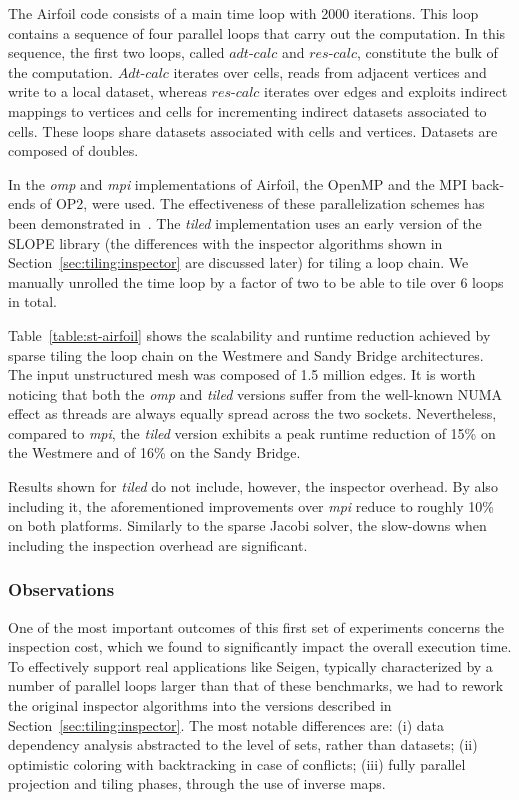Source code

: The Airfoil code consists of a main time loop with 2000 iterations. This loop contains a sequence of four parallel loops that carry out the computation. In this sequence, the first two loops, called $adt$-$calc$ and $res$-$calc$, constitute the bulk of the computation. $Adt$-$calc$ iterates over cells, reads from adjacent vertices and write to a local dataset, whereas $res$-$calc$ iterates over edges and exploits indirect mappings to vertices and cells for incrementing indirect datasets associated to cells. These loops share datasets associated with cells and vertices. Datasets are composed of doubles.

In the {\em omp} and {\em mpi} implementations of Airfoil, the OpenMP and the MPI back-ends of OP2, were used. The effectiveness of these parallelization schemes has been demonstrated in~\cite{op2-main}. The {\em tiled} implementation uses an early version of the SLOPE library (the differences with the inspector algorithms shown in Section~\ref{sec:tiling:inspector} are discussed later) for tiling a loop chain. We manually unrolled the time loop by a factor of two to be able to tile over 6 loops in total. 


Table~\ref{table:st-airfoil} shows the scalability and runtime reduction achieved by sparse tiling the loop chain on the Westmere and Sandy Bridge architectures. The input unstructured mesh was composed of 1.5 million edges. It is worth noticing that both the {\em omp} and {\em tiled} versions suffer from the well-known NUMA effect as threads are always equally spread across the two sockets. Nevertheless, compared to {\em mpi}, the {\em tiled} version exhibits a peak runtime reduction of 15\% on the Westmere and of 16\% on the Sandy Bridge. 

Results shown for {\em tiled} do not include, however, the inspector overhead. By also including it, the aforementioned improvements over {\em mpi} reduce to roughly 10\% on both platforms. Similarly to the sparse Jacobi solver, the slow-downs when including the inspection overhead are significant.


\subsubsection{Observations}
\label{sec:tiling:bench:conc}
One of the most important outcomes of this first set of experiments concerns the inspection cost, which we found to significantly impact the overall execution time. To effectively support real applications like Seigen, typically characterized by a number of parallel loops larger than that of these benchmarks, we had to rework the original inspector algorithms into the versions described in Section~\ref{sec:tiling:inspector}. The most notable differences are: (i) data dependency analysis abstracted to the level of sets, rather than datasets; (ii) optimistic coloring with backtracking in case of conflicts; (iii) fully parallel projection and tiling phases, through the use of inverse maps.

════════

> _Exercise goal_: Leaving out the images, return the entries above exactly as they read.

> _Exercise answer_:
Source code

: The Airfoil code consists of a main time loop with 2000 iterations. This loop contains a sequence of four parallel loops that carry out the computation. In this sequence, the first two loops, called $adt$-$calc$ and $res$-$calc$, constitute the bulk of the computation. $Adt$-$calc$ iterates over cells, reads from adjacent vertices and write to a local dataset, whereas $res$-$calc$ iterates over edges and exploits indirect mappings to vertices and cells for incrementing indirect datasets associated to cells. These loops share datasets associated with cells and vertices. Datasets are composed of doubles.

In the {\em omp} and {\em mpi} implementations of Airfoil, the OpenMP and the MPI back-ends of OP2, were used. The effectiveness of these parallelization schemes has been demonstrated in~\cite{op2-main}. The {\em tiled} implementation uses an early version of the SLOPE library (the differences with the inspector algorithms shown in Section~\ref{sec:tiling:inspector} are discussed later) for tiling a loop chain. We manually unrolled the time loop by a factor of two to be able to tile over 6 loops in total. 


Table~\ref{table:st-airfoil} shows the scalability and runtime reduction achieved by sparse tiling the loop chain on the Westmere and Sandy Bridge architectures. The input unstructured mesh was composed of 1.5 million edges. It is worth noticing that both the {\em omp} and {\em tiled} versions suffer from the well-known NUMA effect as threads are always equally spread across the two sockets. Nevertheless, compared to {\em mpi}, the {\em tiled} version exhibits a peak runtime reduction of 15\% on the Westmere and of 16\% on the Sandy Bridge. 

Results shown for {\em tiled} do not include, however, the inspector overhead. By also including it, the aforementioned improvements over {\em mpi} reduce to roughly 10\% on both platforms. Similarly to the sparse Jacobi solver, the slow-downs when including the inspection overhead are significant.


\subsubsection{Observations}
\label{sec:tiling:bench:conc}
One of the most important outcomes of this first set of experiments concerns the inspection cost, which we found to significantly impact the overall execution time. To effectively support real applications like Seigen, typically characterized by a number of parallel loops larger than that of these benchmarks, we had to rework the original inspector algorithms into the versions described in Section~\ref{sec:tiling:inspector}. The most notable differences are: (i) data dependency analysis abstracted to the level of sets, rather than datasets; (ii) optimistic coloring with backtracking in case of conflicts; (iii) fully parallel projection and tiling phases, through the use of inverse maps.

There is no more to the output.